▶ _TASK TO COMPLETE_
Filter the data below, keeping only lines that contain "RLGs".

BEGIN RECORDS FOR THIS EXERCISE

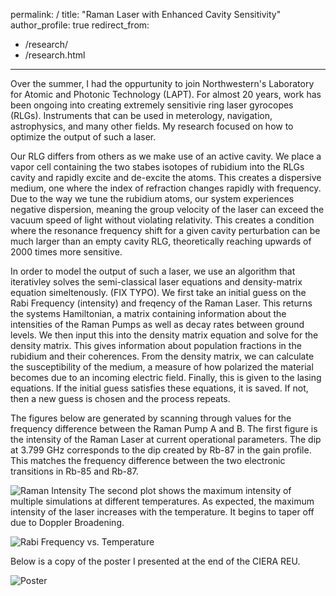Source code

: permalink: /
title: "Raman Laser with Enhanced Cavity Sensitivity"
author_profile: true
redirect_from: 
  - /research/
  - /research.html
---

Over the summer, I had the oppurtunity to join Northwestern's Laboratory for Atomic and Photonic Technology (LAPT). For almost 20 years, work has been ongoing into creating extremely sensitivie ring laser gyrocopes (RLGs). Instruments that can be used in meterology, navigation, astrophysics, and many other fields. My research focused on how to optimize the output of such a laser. 

Our RLG differs from others as we make use of an active cavity. We place a vapor cell containing the two stabes isotopes of rubidium into the RLGs cavity and rapidly excite and de-excite the atoms. This creates a dispersive medium, one where the index of refraction changes rapidly with frequency. Due to the way we tune the rubidium atoms, our system experiences negative dispersion, meaning the group velocity of the laser can exceed the vacuum speed of light without violating relativity. This creates a condition where the resonance frequency shift for a given cavity perturbation can be much larger than an empty cavity RLG, theoretically reaching upwards of 2000 times more sensitive. 

In order to model the output of such a laser, we use an algorithm that iterativley solves the semi-classical laser equations and density-matrix equation simeltenously. (FIX TYPO). We first take an initial guess on the Rabi Frequency (intensity) and freqency of the Raman Laser. This returns the systems Hamiltonian, a matrix containing information about the intensities of the Raman Pumps as well as decay rates between ground levels. We then input this into the density matrix equation and solve for the density matrix. This gives information about population fractions in the rubidium and their coherences. From the density matrix, we can calculate the susceptibility of the medium, a measure of how polarized the material becomes due to an incoming electric field. Finally, this is given to the lasing equations. If the initial guess satisfies these equations, it is saved. If not, then a new guess is chosen and the process repeats. 

The figures below are generated by scanning through values for the frequency difference between the Raman Pump A and B. The first figure is the intensity of the Raman Laser at current operational parameters. The dip at 3.799 GHz corresponds to the dip created by Rb-87 in the gain profile. This matches the frequency difference between the two electronic transitions in Rb-85 and Rb-87. 

![Raman Intensity](fig_3a_OE2019.png)
The second plot shows the maximum intensity of multiple simulations at different temperatures. As expected, the maximum intensity of the laser increases with the temperature. It begins to taper off due to Doppler Broadening. 

![Rabi Frequency vs. Temperature](Picture1.png)

Below is a copy of the poster I presented at the end of the CIERA REU. 

![Poster](/Picture1.png)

END RECORDS FOR THIS EXERCISE

▶ _OUTPUT OF THE TASK_
Over the summer, I had the oppurtunity to join Northwestern's Laboratory for Atomic and Photonic Technology (LAPT). For almost 20 years, work has been ongoing into creating extremely sensitivie ring laser gyrocopes (RLGs). Instruments that can be used in meterology, navigation, astrophysics, and many other fields. My research focused on how to optimize the output of such a laser. 
Our RLG differs from others as we make use of an active cavity. We place a vapor cell containing the two stabes isotopes of rubidium into the RLGs cavity and rapidly excite and de-excite the atoms. This creates a dispersive medium, one where the index of refraction changes rapidly with frequency. Due to the way we tune the rubidium atoms, our system experiences negative dispersion, meaning the group velocity of the laser can exceed the vacuum speed of light without violating relativity. This creates a condition where the resonance frequency shift for a given cavity perturbation can be much larger than an empty cavity RLG, theoretically reaching upwards of 2000 times more sensitive. 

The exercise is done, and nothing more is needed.